By PAUL PANCKHURST

Shareholders of gin and vodka maker 42 Below - the company whose share price last month plunged on listing - yesterday got a look inside the books.

They saw little steps towards big goals.

Valued as a $50 million business by the share float, the company reported sales of $1 million for the six months to September 30.

That was up on the $504,000 for the 11 months to March 31.

The company's loss before one-offs of $445,000 was lifted to a bottomline profit of $711,000 through the founder shareholders forgiving a $1.16 million advance, as flagged in the prospectus for the share issue.

The company's first-quarter sales of $450,000 and second-quarter sales of $640,000 were in line with the prospectus.

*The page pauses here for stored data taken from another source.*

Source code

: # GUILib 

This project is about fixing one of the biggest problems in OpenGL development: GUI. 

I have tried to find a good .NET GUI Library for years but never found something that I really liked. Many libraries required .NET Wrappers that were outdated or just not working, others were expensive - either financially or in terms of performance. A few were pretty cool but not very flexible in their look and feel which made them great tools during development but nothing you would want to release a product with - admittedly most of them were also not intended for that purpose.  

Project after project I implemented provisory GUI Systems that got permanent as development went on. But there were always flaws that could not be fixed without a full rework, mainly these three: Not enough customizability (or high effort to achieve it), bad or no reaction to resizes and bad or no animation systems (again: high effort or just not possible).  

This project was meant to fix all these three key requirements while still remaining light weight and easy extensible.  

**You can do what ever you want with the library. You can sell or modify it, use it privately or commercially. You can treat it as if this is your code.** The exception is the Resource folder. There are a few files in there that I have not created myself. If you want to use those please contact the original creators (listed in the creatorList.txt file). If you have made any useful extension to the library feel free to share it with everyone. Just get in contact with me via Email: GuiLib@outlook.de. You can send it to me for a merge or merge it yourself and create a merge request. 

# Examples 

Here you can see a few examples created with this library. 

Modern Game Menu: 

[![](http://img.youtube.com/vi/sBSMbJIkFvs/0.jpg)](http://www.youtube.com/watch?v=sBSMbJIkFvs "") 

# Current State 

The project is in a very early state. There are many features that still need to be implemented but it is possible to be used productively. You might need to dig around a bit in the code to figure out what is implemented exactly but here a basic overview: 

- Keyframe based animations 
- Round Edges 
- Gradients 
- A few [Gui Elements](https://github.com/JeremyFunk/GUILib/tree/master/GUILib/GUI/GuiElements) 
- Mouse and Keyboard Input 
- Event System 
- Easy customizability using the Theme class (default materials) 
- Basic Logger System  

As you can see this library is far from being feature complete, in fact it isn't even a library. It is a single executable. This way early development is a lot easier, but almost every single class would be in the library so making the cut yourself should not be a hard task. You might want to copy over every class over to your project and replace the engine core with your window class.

That document, dated September 12, said the company had hit per quarter sales of $614,650.

Director Grant Braker was cautious yesterday on the outlook.

He said "early indications at the start of quarter three were that this level of growth would continue in the near term".

To stay on track with revenue projections in the prospectus, 42 Below needs to hit $2.2 million per quarter by August 31 next year.

The prospectus did not contain profit forecasts.

Critics say the company was over-valued and came to market too soon.

The organising broker, Direct Broking, said investors got a rare chance to buy into the early stage of a growth story.

The company started trading in May last year. It aims to be a global premium brand.

Its shares closed steady at 37c yesterday, well below the 50c initial offer price.